我的messageheader案例类如上图所示。
我的模式如上所示(已更新)。
我的记录:
Record: {"header": Header(my_20190313180602_00000011,my_BookLevel_Daily_Regular_20181130_EMERGINGTRS,11_20181130_8259,my,null,65162584,my,SA,PnLMessage,test,RealTime,null), "pnlData": PnlData(PnlHeader(BookLevel,Daily,Regular,2018-11-30,8259,EMERGINGTRS,Locked),List(PnlBreakdown(null,null,null,eur,List(PnlDetails(0.0,0.0022547507286072))), PnlBreakdown(null,null,null,jpy,List(PnlDetails(0.0,0.0))), PnlBreakdown(null,null,null,usd,List(PnlDetails(0.19000003399301,0.642328574985149))), PnlBreakdown(null,null,null,brl,List(PnlDetails(2.65281414613128E-8,2.4107750505209E-5))), PnlBreakdown(null,null,null,gbp,List(PnlDetails(0.0,-5.05781173706088E-5))), PnlBreakdown(null,null,null,cad,List(PnlDetails(145.399999991953,145.399999991953)))))}
2条答案
按热度按时间p3rjfoxz1#
它可能比看上去更简单。
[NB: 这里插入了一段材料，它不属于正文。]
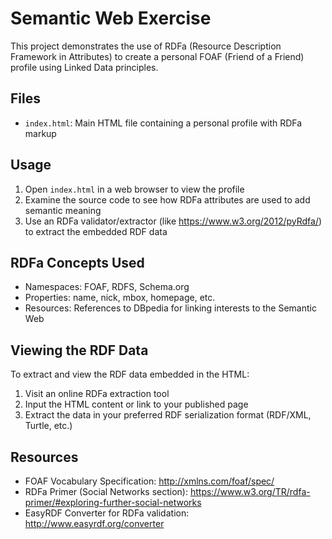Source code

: # Semantic Web Exercise

This project demonstrates the use of RDFa (Resource Description Framework in Attributes) to create a personal FOAF (Friend of a Friend) profile using Linked Data principles.

## Files
- `index.html`: Main HTML file containing a personal profile with RDFa markup

## Usage
1. Open `index.html` in a web browser to view the profile
2. Examine the source code to see how RDFa attributes are used to add semantic meaning
3. Use an RDFa validator/extractor (like https://www.w3.org/2012/pyRdfa/) to extract the embedded RDF data

## RDFa Concepts Used
- Namespaces: FOAF, RDFS, Schema.org
- Properties: name, nick, mbox, homepage, etc.
- Resources: References to DBpedia for linking interests to the Semantic Web

## Viewing the RDF Data
To extract and view the RDF data embedded in the HTML:
1. Visit an online RDFa extraction tool
2. Input the HTML content or link to your published page
3. Extract the data in your preferred RDF serialization format (RDF/XML, Turtle, etc.)

## Resources
- FOAF Vocabulary Specification: http://xmlns.com/foaf/spec/
- RDFa Primer (Social Networks section): https://www.w3.org/TR/rdfa-primer/#exploring-further-social-networks
- EasyRDF Converter for RDFa validation: http://www.easyrdf.org/converter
这个
send
方法是异步的,它返回Future<RecordMetadata>
. 您的示例在消息实际发送之前退出。Kafka制作者在后台批处理消息,因此为了确保消息被发送,您应该使用。
Future.get
(这意味着等待代理用元数据响应)或确保用元数据刷新缓冲区kafkaProducer.flush()
.在测试中,我建议阻止
Future
.af7jpaap2#
请按以下方式更新代码并重试一次。看起来您没有正确关闭输出流、编码器和生产者。
请参考链接https://github.com/zapagol/apache-kafka/tree/master/src/main/scala/com/org/apache 更多Kafka生产者和消费者的例子。希望能有帮助!
更新
我为avroschema输入添加了kafkaproducer示例。请参考https://github.com/zapagol/apache-kafka/blob/master/src/main/scala/com/org/apache/producers/producerforavroschema.scala .
我使用了apacheavrojar和示例avsc文件,如下所示。请根据您的要求修改模式文件。我可以成功地生成记录。